• **ABOUT THIS TASK**
The response must consist of the lines below from the one with "each seed's own" through the one with "million entries whose", exactly as they appear and with both ends kept.

• **GIVEN DATA**

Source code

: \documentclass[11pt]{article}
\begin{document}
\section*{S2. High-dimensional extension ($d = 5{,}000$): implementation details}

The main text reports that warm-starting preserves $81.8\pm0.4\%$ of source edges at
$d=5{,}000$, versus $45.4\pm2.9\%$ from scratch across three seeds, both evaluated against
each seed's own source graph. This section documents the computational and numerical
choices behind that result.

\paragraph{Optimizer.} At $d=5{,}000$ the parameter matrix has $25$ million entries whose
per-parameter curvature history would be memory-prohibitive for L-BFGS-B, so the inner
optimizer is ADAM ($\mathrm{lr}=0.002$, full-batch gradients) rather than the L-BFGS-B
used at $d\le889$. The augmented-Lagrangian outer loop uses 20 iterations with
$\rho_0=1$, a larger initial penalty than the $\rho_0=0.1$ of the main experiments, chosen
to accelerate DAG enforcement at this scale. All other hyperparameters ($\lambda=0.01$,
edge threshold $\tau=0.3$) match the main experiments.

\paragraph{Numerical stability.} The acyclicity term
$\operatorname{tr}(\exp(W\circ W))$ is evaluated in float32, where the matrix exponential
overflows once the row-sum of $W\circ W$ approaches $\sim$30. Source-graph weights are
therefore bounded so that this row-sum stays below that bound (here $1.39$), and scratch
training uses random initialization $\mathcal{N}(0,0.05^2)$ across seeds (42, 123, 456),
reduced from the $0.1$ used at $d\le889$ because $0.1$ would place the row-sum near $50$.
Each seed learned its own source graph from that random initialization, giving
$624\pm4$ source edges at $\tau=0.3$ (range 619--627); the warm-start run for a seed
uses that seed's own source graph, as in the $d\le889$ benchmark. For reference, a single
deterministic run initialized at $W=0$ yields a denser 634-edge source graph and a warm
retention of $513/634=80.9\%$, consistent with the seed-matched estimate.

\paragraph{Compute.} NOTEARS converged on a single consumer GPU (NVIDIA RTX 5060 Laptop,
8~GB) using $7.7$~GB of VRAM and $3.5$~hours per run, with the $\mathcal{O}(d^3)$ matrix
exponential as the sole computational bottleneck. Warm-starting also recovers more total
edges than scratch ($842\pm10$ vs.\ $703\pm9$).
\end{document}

...

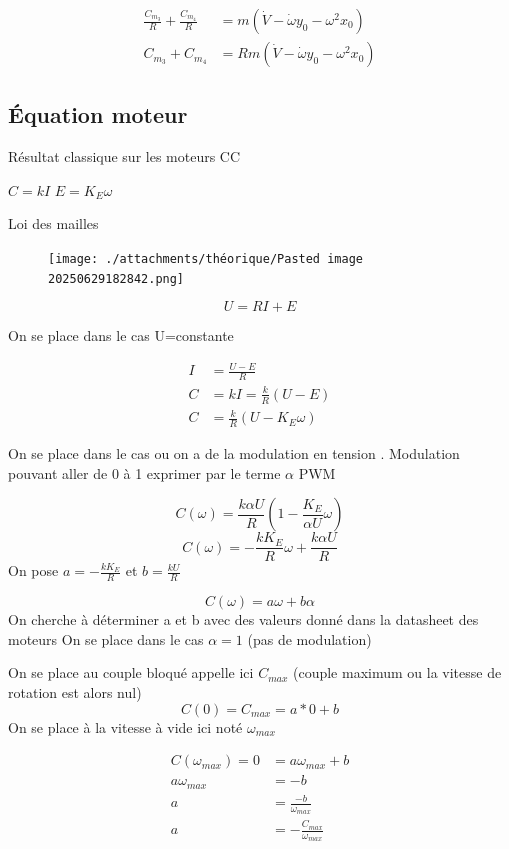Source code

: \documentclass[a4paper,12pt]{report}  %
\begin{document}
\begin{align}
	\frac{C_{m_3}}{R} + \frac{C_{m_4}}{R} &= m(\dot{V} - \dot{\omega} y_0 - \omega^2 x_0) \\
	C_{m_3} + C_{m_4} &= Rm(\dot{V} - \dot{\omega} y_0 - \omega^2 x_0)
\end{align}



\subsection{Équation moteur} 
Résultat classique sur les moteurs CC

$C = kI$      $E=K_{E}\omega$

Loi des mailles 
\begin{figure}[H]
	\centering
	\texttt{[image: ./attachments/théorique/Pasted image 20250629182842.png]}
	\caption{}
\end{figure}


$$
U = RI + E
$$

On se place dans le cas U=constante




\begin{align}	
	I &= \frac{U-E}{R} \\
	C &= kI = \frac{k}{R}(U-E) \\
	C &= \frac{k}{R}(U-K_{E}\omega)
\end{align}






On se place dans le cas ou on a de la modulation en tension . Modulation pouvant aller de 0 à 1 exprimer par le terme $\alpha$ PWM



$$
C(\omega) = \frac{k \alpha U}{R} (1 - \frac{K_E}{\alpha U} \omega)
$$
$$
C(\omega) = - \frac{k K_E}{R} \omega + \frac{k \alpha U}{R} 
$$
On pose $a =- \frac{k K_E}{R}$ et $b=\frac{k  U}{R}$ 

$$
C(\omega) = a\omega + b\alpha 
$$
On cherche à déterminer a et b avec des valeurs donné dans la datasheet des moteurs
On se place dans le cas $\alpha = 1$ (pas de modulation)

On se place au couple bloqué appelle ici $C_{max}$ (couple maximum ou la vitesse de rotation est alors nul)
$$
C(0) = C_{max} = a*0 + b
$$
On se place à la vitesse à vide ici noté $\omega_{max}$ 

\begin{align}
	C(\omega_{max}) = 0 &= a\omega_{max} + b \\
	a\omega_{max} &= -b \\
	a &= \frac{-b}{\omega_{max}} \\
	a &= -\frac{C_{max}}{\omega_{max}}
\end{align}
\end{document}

• **PROBLEM SOLUTION**
each seed's own source graph. This section documents the computational and numerical
choices behind that result.

\paragraph{Optimizer.} At $d=5{,}000$ the parameter matrix has $25$ million entries whose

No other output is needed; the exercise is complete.